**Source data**
--
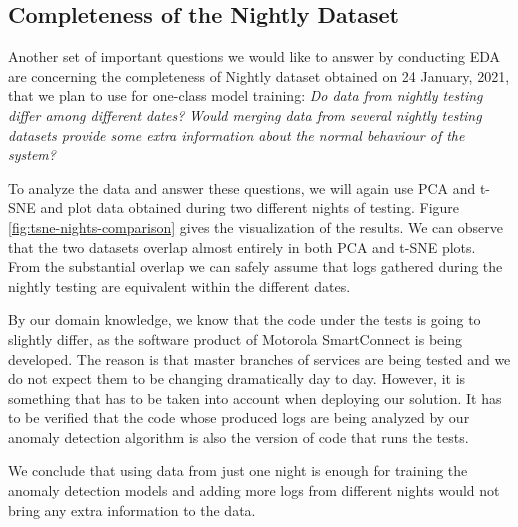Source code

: \subsection{Completeness of the Nightly Dataset}
\label{assumption-completeness}

Another set of important questions we would like to answer by conducting EDA are concerning the completeness of Nightly dataset obtained on 24 January, 2021, that we plan to use for one-class model training: \textit{Do data from nightly testing differ among different dates?} \textit{Would merging data from several nightly testing datasets provide some extra information about the normal behaviour of the system?}

To analyze the data and answer these questions, we will again use PCA and t-SNE and plot data obtained during two different nights of testing. Figure \ref{fig:tsne-nights-comparison} gives the visualization of the results. We can observe that the two datasets overlap almost entirely in both PCA and t-SNE plots. From the substantial overlap we can safely assume that logs gathered during the nightly testing are equivalent within the different dates.

By our domain knowledge, we know that the code under the tests is going to slightly differ, as the software product of Motorola SmartConnect is being developed. The reason is that master branches of services are being tested and we do not expect them to be changing dramatically day to day. 
However, it is something that has to be taken into account when deploying our solution. It has to be verified that the code whose produced logs are being analyzed by our anomaly detection algorithm is also the version of code that runs the tests.

We conclude that using data from just one night is enough for training the anomaly detection models and adding more logs from different nights would not bring any extra information to the data. 

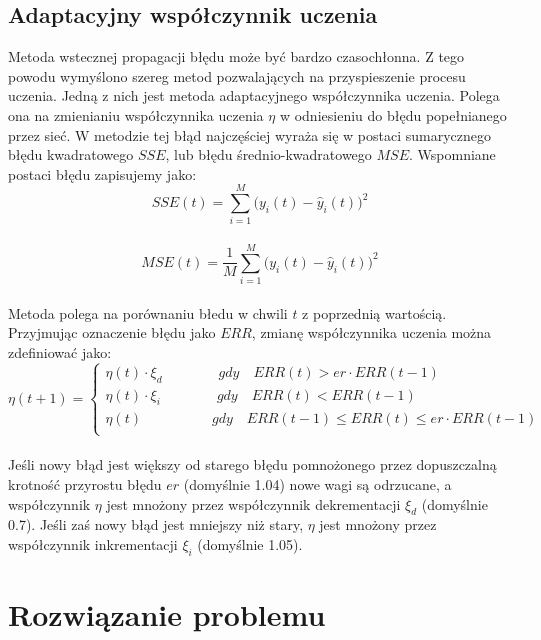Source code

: \documentclass[a4paper, openright, twoside,11pt]{article}
\begin{document}
    \subsection{Adaptacyjny współczynnik uczenia}
    Metoda wstecznej propagacji błędu może być bardzo czasochłonna. Z tego powodu wymyślono szereg metod pozwalających na przyspieszenie procesu uczenia. Jedną z nich jest metoda adaptacyjnego współczynnika uczenia. Polega ona na zmienianiu współczynnika uczenia $\eta$ w odniesieniu do błędu popełnianego przez sieć. W metodzie tej błąd najczęściej wyraża się w postaci sumarycznego błędu kwadratowego $SSE$, lub błędu średnio-kwadratowego $MSE$. Wspomniane postaci błędu zapisujemy jako: \\[0.2cm]
    \begin{equation}
        SSE(t)=\sum_{i=1}^M\bigg(y_i(t)-\hat{y}_i(t)\bigg)^2
    \end{equation}\\[0.1cm]
    \begin{equation}
         MSE(t)=\frac{1}{M}\sum_{i=1}^M\bigg(y_i(t)-\hat{y}_i(t)\bigg)^2
    \end{equation}\\[0.2cm]
    Metoda polega na porównaniu błedu w chwili $t$ z poprzednią wartością. Przyjmując oznaczenie błędu jako $ERR$, zmianę współczynnika uczenia można zdefiniować jako:
    \begin{equation}
        \eta(t+1)=\begin{cases}
            \eta(t) \cdot\xi _d \qquad \qquad gdy\quad ERR(t)>er\cdot ERR(t-1)\\
            \eta(t) \cdot\xi _i \qquad \qquad gdy\quad ERR(t)<ERR(t-1)\\
            \eta(t) \qquad \quad \qquad gdy\quad ERR(t-1) \leq ERR(t)\leq er\cdot ERR(t-1)\\
        \end{cases}
    \end{equation}\\[0.2cm]
    Jeśli nowy błąd jest większy od starego błędu pomnożonego przez dopuszczalną krotność przyrostu błędu $er$ (domyślnie 1.04) nowe wagi są odrzucane, a współczynnik $\eta$ jest mnożony przez współczynnik dekrementacji $\xi _d$ (domyślnie 0.7). Jeśli zaś nowy błąd jest mniejszy niż stary, $\eta$ jest mnożony przez współczynnik inkrementacji $\xi _i$ (domyślnie 1.05).
   \clearpage
    
    
    \section{Rozwiązanie problemu}
\end{document}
--
**Brief**
Filter the entries and copy each line with "qquad".

**Exercise output**
            \eta(t) \cdot\xi _d \qquad \qquad gdy\quad ERR(t)>er\cdot ERR(t-1)\\
            \eta(t) \cdot\xi _i \qquad \qquad gdy\quad ERR(t)<ERR(t-1)\\
            \eta(t) \qquad \quad \qquad gdy\quad ERR(t-1) \leq ERR(t)\leq er\cdot ERR(t-1)\\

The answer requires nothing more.